Ms. Cummings appeals that order. The Tribe did not cross appeal on the waiver of immunity issue.

Discussion

The only issues decided by the trial court and the only issues on appeal are whether Ms. Cummings’ failed to comply with 2 H.V.T.C § 2.3.01(b), and if so, whether that failure deprived the trial court of subject matter jurisdiction. These are strictly legal issues requiring interpretation of the relevant code provisions. We review legal issues de novo. Ferris v. Hoopa Valley Tribe, 3 NICS App. 1, 3 (Hoopa Valley Tribal Court of Appeals 2007).

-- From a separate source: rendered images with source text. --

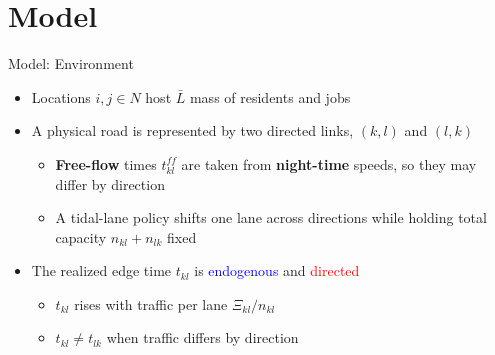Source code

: \documentclass[11pt,aspectratio=169]{beamer}
\begin{document}
\section{Model}

\begin{frame}{Model: Environment}
\begin{itemize}
  \item Locations $i,j\in N$ host $\bar{L}$ mass of residents and jobs
  \vspace{0.5em}
  \item A physical road is represented by two directed links, $(k,l)$ and $(l,k)$
  \begin{itemize}
    \item \textbf{Free-flow} times $t_{kl}^{ff}$ are taken from \textbf{night-time} speeds, so they may differ by direction
    \item A tidal-lane policy shifts one lane across directions while holding total capacity $n_{kl}+n_{lk}$ fixed
  \end{itemize}
  \vspace{0.5em}
  \item The realized edge time $t_{kl}$ is \textcolor{blue}{endogenous} and \textcolor{red}{directed}
  \begin{itemize}
    \item $t_{kl}$ rises with traffic per lane $\Xi_{kl}/n_{kl}$
    \item $t_{kl} \neq t_{lk}$ when traffic differs by direction
  \end{itemize}
\end{itemize}
\end{frame}
\end{document}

The Hoopa Valley Tribe is immune from suit unless it consents or waives its immunity. Hostler v. Hoopa Valley Tribe, 10 NICS App. 14, 16 (Hoopa Valley Tribal Court of Appeals 2011). “A waiver of sovereign immunity cannot be implied but must be unequivocally expressed …. It is a canon of sovereign immunity that where the issue is the scope or extent of a waiver of sovereign immunity any ambiguities in the statutory text must be strictly construed in favor of the sovereign.” Id. at 16.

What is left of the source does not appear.